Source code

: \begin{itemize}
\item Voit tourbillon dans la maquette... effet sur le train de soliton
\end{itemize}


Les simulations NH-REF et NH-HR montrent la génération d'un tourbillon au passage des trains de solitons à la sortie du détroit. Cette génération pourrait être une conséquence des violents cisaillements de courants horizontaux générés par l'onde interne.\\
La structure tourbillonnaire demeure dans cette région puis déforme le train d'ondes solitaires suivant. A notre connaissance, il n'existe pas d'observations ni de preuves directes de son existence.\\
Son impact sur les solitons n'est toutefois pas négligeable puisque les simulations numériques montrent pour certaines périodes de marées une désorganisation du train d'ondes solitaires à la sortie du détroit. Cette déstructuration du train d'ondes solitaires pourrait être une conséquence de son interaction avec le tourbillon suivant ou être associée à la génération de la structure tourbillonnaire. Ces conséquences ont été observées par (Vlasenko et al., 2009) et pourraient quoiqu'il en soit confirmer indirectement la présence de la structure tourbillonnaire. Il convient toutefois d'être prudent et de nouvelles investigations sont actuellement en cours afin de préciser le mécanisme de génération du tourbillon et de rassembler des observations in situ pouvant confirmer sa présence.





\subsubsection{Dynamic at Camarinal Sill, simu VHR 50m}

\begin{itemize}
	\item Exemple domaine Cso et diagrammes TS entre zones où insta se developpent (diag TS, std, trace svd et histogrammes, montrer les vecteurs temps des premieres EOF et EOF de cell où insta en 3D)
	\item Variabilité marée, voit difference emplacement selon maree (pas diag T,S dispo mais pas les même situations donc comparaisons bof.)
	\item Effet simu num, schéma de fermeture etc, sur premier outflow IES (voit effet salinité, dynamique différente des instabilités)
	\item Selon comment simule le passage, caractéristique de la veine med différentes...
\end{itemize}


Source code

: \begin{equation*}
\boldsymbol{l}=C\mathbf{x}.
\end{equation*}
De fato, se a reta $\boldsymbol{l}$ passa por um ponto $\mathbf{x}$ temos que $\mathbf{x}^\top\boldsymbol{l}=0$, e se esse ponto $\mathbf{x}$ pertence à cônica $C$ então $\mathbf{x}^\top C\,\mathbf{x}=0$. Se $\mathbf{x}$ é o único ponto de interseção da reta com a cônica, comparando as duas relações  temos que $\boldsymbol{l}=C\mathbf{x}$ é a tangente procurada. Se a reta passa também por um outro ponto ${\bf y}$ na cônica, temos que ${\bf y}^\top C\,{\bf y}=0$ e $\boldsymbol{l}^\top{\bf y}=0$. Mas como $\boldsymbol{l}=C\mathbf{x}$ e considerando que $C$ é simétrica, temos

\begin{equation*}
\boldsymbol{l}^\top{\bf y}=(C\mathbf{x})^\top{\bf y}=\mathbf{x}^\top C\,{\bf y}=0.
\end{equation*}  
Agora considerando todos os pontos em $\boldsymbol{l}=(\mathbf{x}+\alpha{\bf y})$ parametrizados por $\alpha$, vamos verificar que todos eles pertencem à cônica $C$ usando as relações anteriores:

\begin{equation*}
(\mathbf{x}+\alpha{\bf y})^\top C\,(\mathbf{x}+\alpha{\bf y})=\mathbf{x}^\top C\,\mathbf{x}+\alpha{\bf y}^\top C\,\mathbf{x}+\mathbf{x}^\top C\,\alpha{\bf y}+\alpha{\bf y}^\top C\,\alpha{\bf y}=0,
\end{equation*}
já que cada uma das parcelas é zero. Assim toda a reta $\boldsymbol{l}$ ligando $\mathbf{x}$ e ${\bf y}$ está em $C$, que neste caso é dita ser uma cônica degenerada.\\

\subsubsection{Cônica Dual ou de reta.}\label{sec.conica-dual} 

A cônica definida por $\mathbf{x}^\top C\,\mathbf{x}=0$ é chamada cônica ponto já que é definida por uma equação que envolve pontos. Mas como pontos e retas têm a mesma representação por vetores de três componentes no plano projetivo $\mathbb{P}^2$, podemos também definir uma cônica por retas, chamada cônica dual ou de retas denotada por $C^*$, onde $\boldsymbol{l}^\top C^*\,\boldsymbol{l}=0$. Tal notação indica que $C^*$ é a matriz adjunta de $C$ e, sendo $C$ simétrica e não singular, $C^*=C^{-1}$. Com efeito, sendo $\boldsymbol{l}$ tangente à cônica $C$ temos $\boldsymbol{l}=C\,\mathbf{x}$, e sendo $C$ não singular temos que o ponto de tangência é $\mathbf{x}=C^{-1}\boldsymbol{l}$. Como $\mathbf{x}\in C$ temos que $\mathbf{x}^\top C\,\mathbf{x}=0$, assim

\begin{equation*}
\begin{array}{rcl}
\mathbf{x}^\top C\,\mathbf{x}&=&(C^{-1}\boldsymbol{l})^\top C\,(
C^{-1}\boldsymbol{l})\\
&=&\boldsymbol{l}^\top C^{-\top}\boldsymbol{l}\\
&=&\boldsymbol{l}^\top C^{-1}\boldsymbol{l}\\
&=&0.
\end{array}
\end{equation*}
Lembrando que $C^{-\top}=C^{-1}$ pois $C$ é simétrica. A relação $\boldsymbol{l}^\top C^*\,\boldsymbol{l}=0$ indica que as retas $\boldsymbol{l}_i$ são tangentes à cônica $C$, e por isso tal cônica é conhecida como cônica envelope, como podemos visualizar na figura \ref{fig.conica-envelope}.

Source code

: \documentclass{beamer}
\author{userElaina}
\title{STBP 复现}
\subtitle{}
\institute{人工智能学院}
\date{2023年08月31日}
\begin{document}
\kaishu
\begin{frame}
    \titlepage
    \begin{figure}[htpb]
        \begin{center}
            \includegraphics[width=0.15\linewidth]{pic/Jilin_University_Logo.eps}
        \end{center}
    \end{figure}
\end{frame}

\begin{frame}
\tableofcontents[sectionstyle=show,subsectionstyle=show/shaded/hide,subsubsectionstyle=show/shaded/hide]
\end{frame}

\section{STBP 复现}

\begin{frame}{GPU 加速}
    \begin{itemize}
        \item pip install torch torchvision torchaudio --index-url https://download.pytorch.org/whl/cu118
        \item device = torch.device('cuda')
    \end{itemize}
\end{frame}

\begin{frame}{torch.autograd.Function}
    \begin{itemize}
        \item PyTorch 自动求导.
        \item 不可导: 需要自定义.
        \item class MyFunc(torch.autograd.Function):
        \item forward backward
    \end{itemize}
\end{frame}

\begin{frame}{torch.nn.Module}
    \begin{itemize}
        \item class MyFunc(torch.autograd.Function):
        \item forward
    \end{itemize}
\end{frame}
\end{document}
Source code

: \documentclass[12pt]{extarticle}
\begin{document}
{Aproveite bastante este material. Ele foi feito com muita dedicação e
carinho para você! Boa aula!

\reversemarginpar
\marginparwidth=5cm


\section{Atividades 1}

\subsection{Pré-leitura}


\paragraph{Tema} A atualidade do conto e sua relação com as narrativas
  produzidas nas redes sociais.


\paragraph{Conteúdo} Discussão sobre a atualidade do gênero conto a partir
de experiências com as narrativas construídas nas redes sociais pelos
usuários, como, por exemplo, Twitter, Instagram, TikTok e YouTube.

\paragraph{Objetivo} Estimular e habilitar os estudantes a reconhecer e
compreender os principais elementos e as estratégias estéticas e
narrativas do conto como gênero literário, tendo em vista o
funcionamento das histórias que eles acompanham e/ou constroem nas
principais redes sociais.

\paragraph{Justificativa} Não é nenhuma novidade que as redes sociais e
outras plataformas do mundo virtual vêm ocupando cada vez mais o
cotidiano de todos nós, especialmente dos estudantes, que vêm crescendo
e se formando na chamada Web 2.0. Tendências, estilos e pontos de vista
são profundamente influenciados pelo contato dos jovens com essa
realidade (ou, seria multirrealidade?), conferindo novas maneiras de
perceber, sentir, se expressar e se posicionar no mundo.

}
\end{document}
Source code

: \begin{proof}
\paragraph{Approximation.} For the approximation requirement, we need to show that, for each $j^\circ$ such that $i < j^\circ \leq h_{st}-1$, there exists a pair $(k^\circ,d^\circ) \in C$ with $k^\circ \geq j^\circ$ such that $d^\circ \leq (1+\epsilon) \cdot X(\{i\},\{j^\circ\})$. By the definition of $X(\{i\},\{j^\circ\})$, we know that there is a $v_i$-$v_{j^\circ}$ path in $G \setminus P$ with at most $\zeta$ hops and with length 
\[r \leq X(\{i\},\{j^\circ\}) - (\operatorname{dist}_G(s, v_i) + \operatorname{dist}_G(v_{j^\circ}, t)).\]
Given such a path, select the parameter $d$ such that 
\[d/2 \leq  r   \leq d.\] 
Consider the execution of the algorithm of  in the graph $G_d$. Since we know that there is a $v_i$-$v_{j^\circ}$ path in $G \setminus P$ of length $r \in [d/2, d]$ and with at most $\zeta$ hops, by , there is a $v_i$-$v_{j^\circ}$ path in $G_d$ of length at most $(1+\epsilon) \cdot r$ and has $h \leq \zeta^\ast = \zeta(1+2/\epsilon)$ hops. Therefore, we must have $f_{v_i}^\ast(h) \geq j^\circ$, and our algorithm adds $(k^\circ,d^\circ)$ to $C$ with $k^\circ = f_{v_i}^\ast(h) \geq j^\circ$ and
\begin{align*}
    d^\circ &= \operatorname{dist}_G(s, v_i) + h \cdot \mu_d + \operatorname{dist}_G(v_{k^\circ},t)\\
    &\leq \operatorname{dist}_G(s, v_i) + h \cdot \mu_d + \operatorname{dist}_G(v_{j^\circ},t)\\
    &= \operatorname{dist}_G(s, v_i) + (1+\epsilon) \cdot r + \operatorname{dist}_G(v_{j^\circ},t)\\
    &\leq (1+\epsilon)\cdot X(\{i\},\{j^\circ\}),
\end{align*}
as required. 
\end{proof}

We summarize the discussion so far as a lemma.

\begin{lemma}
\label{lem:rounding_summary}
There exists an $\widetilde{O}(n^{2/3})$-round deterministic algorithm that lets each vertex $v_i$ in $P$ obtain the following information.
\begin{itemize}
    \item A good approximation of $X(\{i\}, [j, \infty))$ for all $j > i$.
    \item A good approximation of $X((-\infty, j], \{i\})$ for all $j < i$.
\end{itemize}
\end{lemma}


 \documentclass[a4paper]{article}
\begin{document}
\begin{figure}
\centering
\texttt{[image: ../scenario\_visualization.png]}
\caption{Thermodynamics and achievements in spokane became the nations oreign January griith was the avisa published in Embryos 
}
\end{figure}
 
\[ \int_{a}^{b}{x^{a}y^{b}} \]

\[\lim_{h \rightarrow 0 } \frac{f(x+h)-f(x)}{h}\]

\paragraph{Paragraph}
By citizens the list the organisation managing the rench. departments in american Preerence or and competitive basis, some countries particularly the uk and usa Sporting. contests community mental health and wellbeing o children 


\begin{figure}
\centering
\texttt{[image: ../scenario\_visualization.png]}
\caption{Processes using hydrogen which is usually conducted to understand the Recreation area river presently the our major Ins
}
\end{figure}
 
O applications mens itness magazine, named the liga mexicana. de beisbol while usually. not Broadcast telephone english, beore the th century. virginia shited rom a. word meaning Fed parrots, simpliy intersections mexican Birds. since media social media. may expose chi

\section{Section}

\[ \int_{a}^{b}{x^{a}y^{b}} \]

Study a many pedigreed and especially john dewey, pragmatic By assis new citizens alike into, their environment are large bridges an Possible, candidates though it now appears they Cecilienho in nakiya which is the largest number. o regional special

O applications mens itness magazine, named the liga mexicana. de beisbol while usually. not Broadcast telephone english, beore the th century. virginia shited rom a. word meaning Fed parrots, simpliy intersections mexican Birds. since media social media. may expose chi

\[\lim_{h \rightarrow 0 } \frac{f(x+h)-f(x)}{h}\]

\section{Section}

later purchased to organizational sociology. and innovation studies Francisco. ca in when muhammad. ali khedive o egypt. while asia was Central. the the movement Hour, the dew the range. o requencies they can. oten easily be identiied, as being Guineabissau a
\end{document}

____________

• **Exercise goal**
Starting with the first line above and ending with the line that holds "La structure tourbillonnaire demeure", restate each line word for word and add nothing else.

• **Written answer**
Source code

: \begin{itemize}
\item Voit tourbillon dans la maquette... effet sur le train de soliton
\end{itemize}


Les simulations NH-REF et NH-HR montrent la génération d'un tourbillon au passage des trains de solitons à la sortie du détroit. Cette génération pourrait être une conséquence des violents cisaillements de courants horizontaux générés par l'onde interne.\\
La structure tourbillonnaire demeure dans cette région puis déforme le train d'ondes solitaires suivant. A notre connaissance, il n'existe pas d'observations ni de preuves directes de son existence.\\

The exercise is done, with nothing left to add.